_THE PROBLEM_
The full set of entries should be repeated without a single change.

_SUPPLIED RECORDS_

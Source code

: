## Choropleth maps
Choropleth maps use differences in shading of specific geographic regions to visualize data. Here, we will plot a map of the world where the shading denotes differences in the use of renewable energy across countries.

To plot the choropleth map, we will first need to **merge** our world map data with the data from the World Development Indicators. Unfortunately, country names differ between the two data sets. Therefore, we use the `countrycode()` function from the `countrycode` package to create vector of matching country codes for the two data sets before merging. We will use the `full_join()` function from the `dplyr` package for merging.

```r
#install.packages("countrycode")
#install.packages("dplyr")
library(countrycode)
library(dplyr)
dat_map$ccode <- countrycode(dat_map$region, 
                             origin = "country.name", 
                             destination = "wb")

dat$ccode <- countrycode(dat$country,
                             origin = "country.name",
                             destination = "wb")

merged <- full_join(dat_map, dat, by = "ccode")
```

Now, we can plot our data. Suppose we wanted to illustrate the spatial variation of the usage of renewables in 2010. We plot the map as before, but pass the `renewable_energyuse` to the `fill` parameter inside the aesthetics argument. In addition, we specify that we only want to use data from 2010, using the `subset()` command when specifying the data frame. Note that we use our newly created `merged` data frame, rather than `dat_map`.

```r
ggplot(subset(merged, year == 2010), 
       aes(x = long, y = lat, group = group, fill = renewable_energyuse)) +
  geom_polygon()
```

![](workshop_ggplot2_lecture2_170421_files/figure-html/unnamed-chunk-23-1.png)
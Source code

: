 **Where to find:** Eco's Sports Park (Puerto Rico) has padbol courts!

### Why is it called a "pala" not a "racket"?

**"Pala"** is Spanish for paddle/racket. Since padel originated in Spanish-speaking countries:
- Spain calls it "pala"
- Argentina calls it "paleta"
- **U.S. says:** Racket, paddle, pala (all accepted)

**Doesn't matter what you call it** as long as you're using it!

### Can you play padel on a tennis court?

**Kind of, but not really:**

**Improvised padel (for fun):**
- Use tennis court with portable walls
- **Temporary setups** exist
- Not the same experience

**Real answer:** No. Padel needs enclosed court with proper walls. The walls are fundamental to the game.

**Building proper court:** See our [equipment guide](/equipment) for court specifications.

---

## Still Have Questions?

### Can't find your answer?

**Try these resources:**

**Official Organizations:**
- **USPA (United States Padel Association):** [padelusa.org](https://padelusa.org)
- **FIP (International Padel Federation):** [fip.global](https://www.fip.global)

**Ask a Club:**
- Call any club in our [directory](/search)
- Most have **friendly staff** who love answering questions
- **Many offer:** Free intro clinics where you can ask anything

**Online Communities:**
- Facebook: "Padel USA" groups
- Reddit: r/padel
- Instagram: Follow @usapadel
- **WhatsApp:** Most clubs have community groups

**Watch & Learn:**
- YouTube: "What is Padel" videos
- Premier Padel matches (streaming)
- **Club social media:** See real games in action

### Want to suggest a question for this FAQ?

_EXPECTED OUTPUT_
Source code

:## Choropleth maps
Choropleth maps use differences in shading of specific geographic regions to visualize data. Here, we will plot a map of the world where the shading denotes differences in the use of renewable energy across countries.

To plot the choropleth map, we will first need to **merge** our world map data with the data from the World Development Indicators. Unfortunately, country names differ between the two data sets. Therefore, we use the `countrycode()` function from the `countrycode` package to create vector of matching country codes for the two data sets before merging. We will use the `full_join()` function from the `dplyr` package for merging.

```r
#install.packages("countrycode")
#install.packages("dplyr")
library(countrycode)
library(dplyr)
dat_map$ccode <- countrycode(dat_map$region, 
                             origin = "country.name", 
                             destination = "wb")

dat$ccode <- countrycode(dat$country,
                             origin = "country.name",
                             destination = "wb")

merged <- full_join(dat_map, dat, by = "ccode")
```

Now, we can plot our data. Suppose we wanted to illustrate the spatial variation of the usage of renewables in 2010. We plot the map as before, but pass the `renewable_energyuse` to the `fill` parameter inside the aesthetics argument. In addition, we specify that we only want to use data from 2010, using the `subset()` command when specifying the data frame. Note that we use our newly created `merged` data frame, rather than `dat_map`.

```r
ggplot(subset(merged, year == 2010), 
       aes(x = long, y = lat, group = group, fill = renewable_energyuse)) +
  geom_polygon()
```

![](workshop_ggplot2_lecture2_170421_files/figure-html/unnamed-chunk-23-1.png)
Source code

: **Where to find:** Eco's Sports Park (Puerto Rico) has padbol courts!

### Why is it called a "pala" not a "racket"?

**"Pala"** is Spanish for paddle/racket. Since padel originated in Spanish-speaking countries:
- Spain calls it "pala"
- Argentina calls it "paleta"
- **U.S. says:** Racket, paddle, pala (all accepted)

**Doesn't matter what you call it** as long as you're using it!

### Can you play padel on a tennis court?

**Kind of, but not really:**

**Improvised padel (for fun):**
- Use tennis court with portable walls
- **Temporary setups** exist
- Not the same experience

**Real answer:** No. Padel needs enclosed court with proper walls. The walls are fundamental to the game.

**Building proper court:** See our [equipment guide](/equipment) for court specifications.

---

## Still Have Questions?

### Can't find your answer?

**Try these resources:**

**Official Organizations:**
- **USPA (United States Padel Association):** [padelusa.org](https://padelusa.org)
- **FIP (International Padel Federation):** [fip.global](https://www.fip.global)

**Ask a Club:**
- Call any club in our [directory](/search)
- Most have **friendly staff** who love answering questions
- **Many offer:** Free intro clinics where you can ask anything

**Online Communities:**
- Facebook: "Padel USA" groups
- Reddit: r/padel
- Instagram: Follow @usapadel
- **WhatsApp:** Most clubs have community groups

**Watch & Learn:**
- YouTube: "What is Padel" videos
- Premier Padel matches (streaming)
- **Club social media:** See real games in action

### Want to suggest a question for this FAQ?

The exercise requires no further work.